#### Exercise directions:
The word "Riscos" marks the lines to report; pull each of them from the listing.
Supplied records section start
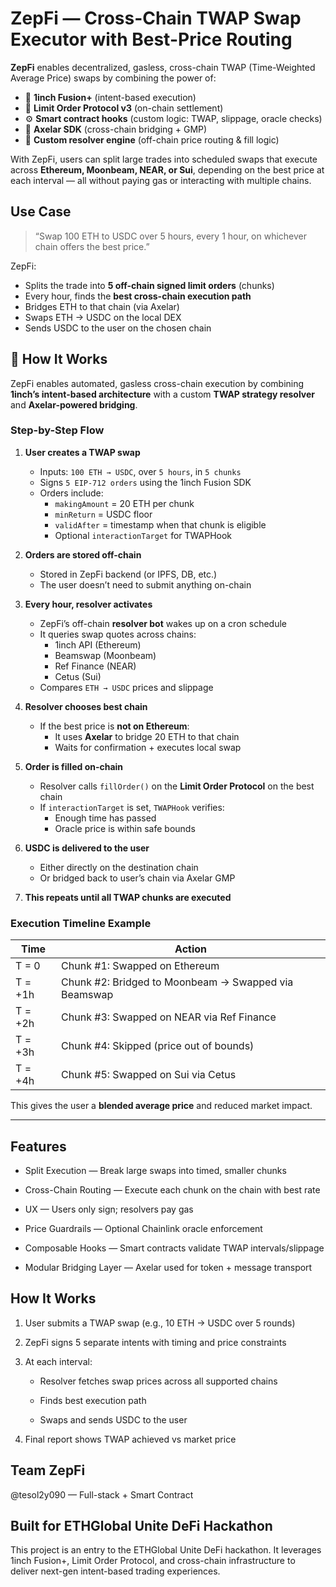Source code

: # ZepFi — Cross-Chain TWAP Swap Executor with Best-Price Routing

**ZepFi** enables decentralized, gasless, cross-chain TWAP (Time-Weighted Average Price) swaps by combining the power of:

- 🧠 **1inch Fusion+** (intent-based execution)
- 🔐 **Limit Order Protocol v3** (on-chain settlement)
- ⚙️ **Smart contract hooks** (custom logic: TWAP, slippage, oracle checks)
- 🌉 **Axelar SDK** (cross-chain bridging + GMP)
- 🤖 **Custom resolver engine** (off-chain price routing & fill logic)

With ZepFi, users can split large trades into scheduled swaps that execute across **Ethereum, Moonbeam, NEAR, or Sui**, depending on the best price at each interval — all without paying gas or interacting with multiple chains.

## Use Case

> “Swap 100 ETH to USDC over 5 hours, every 1 hour, on whichever chain offers the best price.”

ZepFi:

- Splits the trade into **5 off-chain signed limit orders** (chunks)
- Every hour, finds the **best cross-chain execution path**
- Bridges ETH to that chain (via Axelar)
- Swaps ETH → USDC on the local DEX
- Sends USDC to the user on the chosen chain

## 🧠 How It Works

ZepFi enables automated, gasless cross-chain execution by combining **1inch’s intent-based architecture** with a custom **TWAP strategy resolver** and **Axelar-powered bridging**.

### Step-by-Step Flow

1. **User creates a TWAP swap**

   - Inputs: `100 ETH → USDC`, over `5 hours`, in `5 chunks`
   - Signs `5 EIP-712 orders` using the 1inch Fusion SDK
   - Orders include:
     - `makingAmount` = 20 ETH per chunk
     - `minReturn` = USDC floor
     - `validAfter` = timestamp when that chunk is eligible
     - Optional `interactionTarget` for TWAPHook

2. **Orders are stored off-chain**

   - Stored in ZepFi backend (or IPFS, DB, etc.)
   - The user doesn’t need to submit anything on-chain

3. **Every hour, resolver activates**

   - ZepFi’s off-chain **resolver bot** wakes up on a cron schedule
   - It queries swap quotes across chains:
     - 1inch API (Ethereum)
     - Beamswap (Moonbeam)
     - Ref Finance (NEAR)
     - Cetus (Sui)
   - Compares `ETH → USDC` prices and slippage

4. **Resolver chooses best chain**

   - If the best price is **not on Ethereum**:
     - It uses **Axelar** to bridge 20 ETH to that chain
     - Waits for confirmation + executes local swap

5. **Order is filled on-chain**

   - Resolver calls `fillOrder()` on the **Limit Order Protocol** on the best chain
   - If `interactionTarget` is set, `TWAPHook` verifies:
     - Enough time has passed
     - Oracle price is within safe bounds

6. **USDC is delivered to the user**

   - Either directly on the destination chain
   - Or bridged back to user’s chain via Axelar GMP

7. **This repeats until all TWAP chunks are executed**

### Execution Timeline Example

| Time    | Action                                               |
| ------- | ---------------------------------------------------- |
| T = 0   | Chunk #1: Swapped on Ethereum                        |
| T = +1h | Chunk #2: Bridged to Moonbeam → Swapped via Beamswap |
| T = +2h | Chunk #3: Swapped on NEAR via Ref Finance            |
| T = +3h | Chunk #4: Skipped (price out of bounds)              |
| T = +4h | Chunk #5: Swapped on Sui via Cetus                   |

This gives the user a **blended average price** and reduced market impact.

---

## Features

- Split Execution — Break large swaps into timed, smaller chunks

- Cross-Chain Routing — Execute each chunk on the chain with best rate

- UX — Users only sign; resolvers pay gas

- Price Guardrails — Optional Chainlink oracle enforcement

- Composable Hooks — Smart contracts validate TWAP intervals/slippage

- Modular Bridging Layer — Axelar used for token + message transport

## How It Works

1. User submits a TWAP swap (e.g., 10 ETH → USDC over 5 rounds)

2. ZepFi signs 5 separate intents with timing and price constraints

3. At each interval:

   - Resolver fetches swap prices across all supported chains

   - Finds best execution path

   - Swaps and sends USDC to the user

4. Final report shows TWAP achieved vs market price

## Team ZepFi

@tesol2y090 — Full-stack + Smart Contract

## Built for ETHGlobal Unite DeFi Hackathon

This project is an entry to the ETHGlobal Unite DeFi hackathon.
It leverages 1inch Fusion+, Limit Order Protocol, and cross-chain infrastructure to deliver next-gen intent-based trading experiences.
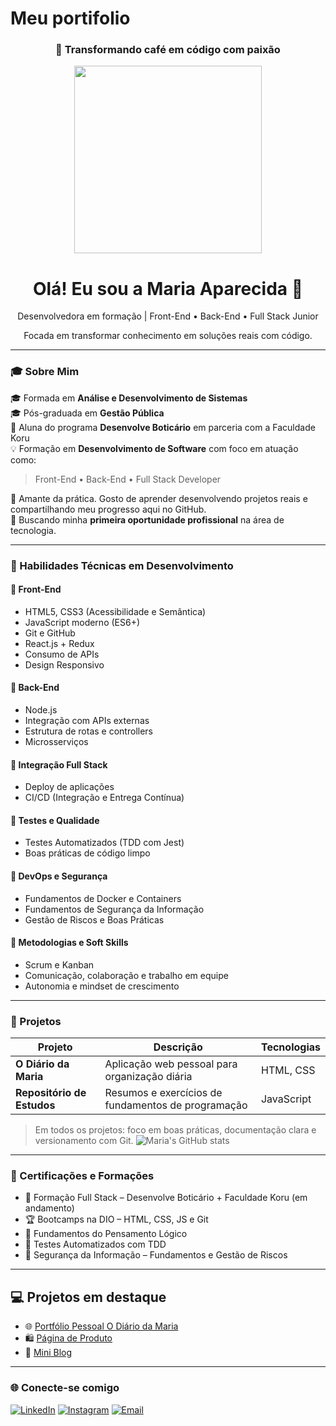 # Meu portifolio

<h3 align="center">🚀 Transformando café em código com paixão</h3>

<p align="center">
  <img src="https://user-images.githubusercontent.com/74038190/213760705-0d5bf320-4f43-4352-b74b-0889ae726bf7.gif" width="300" />
<h1 align="center"> Olá! Eu sou a Maria Aparecida 👋</h1>

<p align="center">
  Desenvolvedora em formação | Front-End • Back-End • Full Stack Junior</p>  
 <p align="center"> Focada em transformar conhecimento em soluções reais com código.
</p>

---

### 🎓 Sobre Mim

🎓 Formada em **Análise e Desenvolvimento de Sistemas**  
🎓 Pós-graduada em **Gestão Pública**  
🚀 Aluna do programa **Desenvolve Boticário** em parceria com a Faculdade Koru  
💡 Formação em **Desenvolvimento de Software** com foco em atuação como:  
> Front-End • Back-End • Full Stack Developer  

🌱 Amante da prática. Gosto de aprender desenvolvendo projetos reais e compartilhando meu progresso aqui no GitHub.  
🎯 Buscando minha **primeira oportunidade profissional** na área de tecnologia.

---

### 💼 Habilidades Técnicas em Desenvolvimento

#### 📌 Front-End
- HTML5, CSS3 (Acessibilidade e Semântica)
- JavaScript moderno (ES6+)
- Git e GitHub  
- React.js + Redux
- Consumo de APIs
- Design Responsivo

#### 📌 Back-End
- Node.js
- Integração com APIs externas
- Estrutura de rotas e controllers
- Microsserviços

#### 📌 Integração Full Stack
- Deploy de aplicações
- CI/CD (Integração e Entrega Contínua)

#### 📌 Testes e Qualidade
- Testes Automatizados (TDD com Jest)
- Boas práticas de código limpo

#### 📌 DevOps e Segurança
- Fundamentos de Docker e Containers
- Fundamentos de Segurança da Informação
- Gestão de Riscos e Boas Práticas

#### 📌 Metodologias e Soft Skills
- Scrum e Kanban
- Comunicação, colaboração e trabalho em equipe
- Autonomia e mindset de crescimento

---

### 📁 Projetos

| Projeto | Descrição | Tecnologias |
|--------|-----------|-------------|
| **O Diário da Maria** | Aplicação web pessoal para organização diária | HTML, CSS|
| **Repositório de Estudos** | Resumos e exercícios de fundamentos de programação |JavaScript |

> Em todos os projetos: foco em boas práticas, documentação clara e versionamento com Git.
![Maria's GitHub stats](https://github-readme-stats.vercel.app/api?username=Maria-tech66&show_icons=true&theme=radical)


---

### 📜 Certificações e Formações

- 💼 Formação Full Stack – Desenvolve Boticário + Faculdade Koru (em andamento)  
- 🏆 Bootcamps na DIO – HTML, CSS, JS e Git  
- 🧠 Fundamentos do Pensamento Lógico  
- 🧪 Testes Automatizados com TDD  
- 🔐 Segurança da Informação – Fundamentos e Gestão de Riscos

---

## 💻 Projetos em destaque

- 🌐 [Portfólio Pessoal O Diário da Maria](https://maria-tech66.github.io/projeto1-diario-pessoal/)  
- 🛍️ [Página de Produto](https://github.com/maria-tech66/pagina-produto)  
- 📝 [Mini Blog](https://github.com/maria-tech66/mini-blog-html-css)

---

### 🌐 Conecte-se comigo

[![LinkedIn](https://img.shields.io/badge/-LinkedIn-0077B5?style=flat&logo=linkedin&logoColor=white)](https://www.linkedin.com/in/maria-aparecida-aranha-2717a1351/)
[![Instagram](https://img.shields.io/badge/-@devcommaria-E4405F?style=flat&logo=instagram&logoColor=white)](https://www.instagram.com/devcommaria)
[![Email](https://img.shields.io/badge/-maricida.aranha@gmail.com-D14836?style=flat&logo=gmail&logoColor=white)](mailto:maricida.aranha@gmail.com)
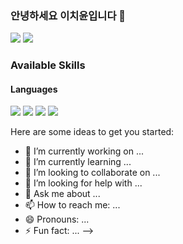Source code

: ### 안녕하세요 이치윤입니다 👋

<div>
    <a href="https://carrick0708.tistory.com/" target="_blank"><img src="https://img.shields.io/badge/%20-Blog-orange"/></a>
  <img src="https://img.shields.io/badge/%20-carrick035%40gmail.com-red"/>
          
</div>


### Available Skills
    
   #### Languages
  
 <div>
    <img src="https://img.shields.io/badge/JavaScript-F7DF1E?style=flat-square&logo=JavaScript&logoColor=white"/>
    <img src="https://img.shields.io/badge/TypeScript-3178C6?style=flat-square&logo=TypeScript&logoColor=white" />
    <img src="https://img.shields.io/badge/React-61DAFB?style=flat-square&logo=React&logoColor=white" />   
    <img src="https://img.shields.io/badge/React-3178C6?style=flat-square&logo=sass&logoColor=red" />                                                                                 

                                                                                                          
 
</div>



 
 
Here are some ideas to get you started:

- 🔭 I’m currently working on ...
- 🌱 I’m currently learning ...
- 👯 I’m looking to collaborate on ...
- 🤔 I’m looking for help with ...
- 💬 Ask me about ...
- 📫 How to reach me: ...
- 😄 Pronouns: ...
- ⚡ Fun fact: ...
-->

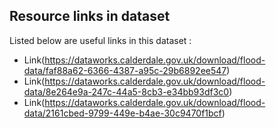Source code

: ## Resource links in dataset 

Listed below are useful links in this dataset : 

* Link(https://dataworks.calderdale.gov.uk/download/flood-data/faf88a62-6366-4387-a95c-29b6892ee547)
* Link(https://dataworks.calderdale.gov.uk/download/flood-data/8e264e9a-247c-44a5-8cb3-e34bb93df3c0)
* Link(https://dataworks.calderdale.gov.uk/download/flood-data/2161cbed-9799-449e-b4ae-30c9470f1bcf)
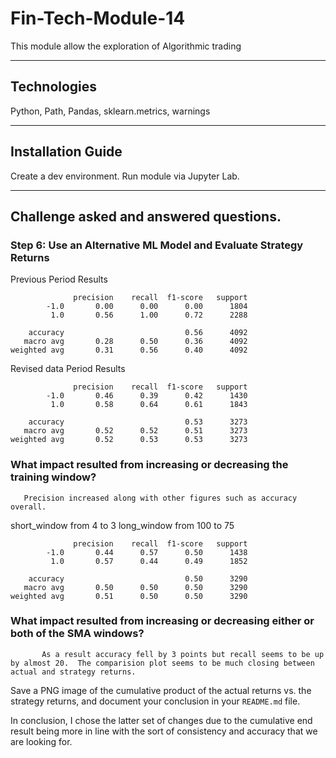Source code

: # Fin-Tech-Module-14
This module allow the exploration of Algorithmic trading

---

## Technologies

Python, Path, Pandas, sklearn.metrics, warnings

---

## Installation Guide

Create a dev environment.  Run module via Jupyter Lab. 

---

## Challenge asked and answered questions.
### Step 6: Use an Alternative ML Model and Evaluate Strategy Returns

Previous Period Results

                  precision    recall  f1-score   support 
            -1.0       0.00      0.00      0.00      1804
             1.0       0.56      1.00      0.72      2288

        accuracy                           0.56      4092
       macro avg       0.28      0.50      0.36      4092
    weighted avg       0.31      0.56      0.40      4092


Revised data Period Results

                  precision    recall  f1-score   support
            -1.0       0.46      0.39      0.42      1430
             1.0       0.58      0.64      0.61      1843

        accuracy                           0.53      3273
       macro avg       0.52      0.52      0.51      3273
    weighted avg       0.52      0.53      0.53      3273


### What impact resulted from increasing or decreasing the training window?
    
       Precision increased along with other figures such as accuracy overall.
       
short_window from 4 to 3
long_window from 100 to 75

                  precision    recall  f1-score   support
            -1.0       0.44      0.57      0.50      1438
             1.0       0.57      0.44      0.49      1852

        accuracy                           0.50      3290
       macro avg       0.50      0.50      0.50      3290
    weighted avg       0.51      0.50      0.50      3290


### What impact resulted from increasing or decreasing either or both of the SMA windows?
    
           As a result accuracy fell by 3 points but recall seems to be up by almost 20.  The comparision plot seems to be much closing between actual and strategy returns.
        
Save a PNG image of the cumulative product of the actual returns vs. the strategy returns, and document your conclusion in your `README.md` file.

In conclusion, I chose the latter set of changes due to the cumulative end result being more in line with the sort of consistency and accuracy that we are looking for.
Supplied records section end
#### Answer below:
- Gestão de Riscos e Boas Práticas
- 🔐 Segurança da Informação – Fundamentos e Gestão de Riscos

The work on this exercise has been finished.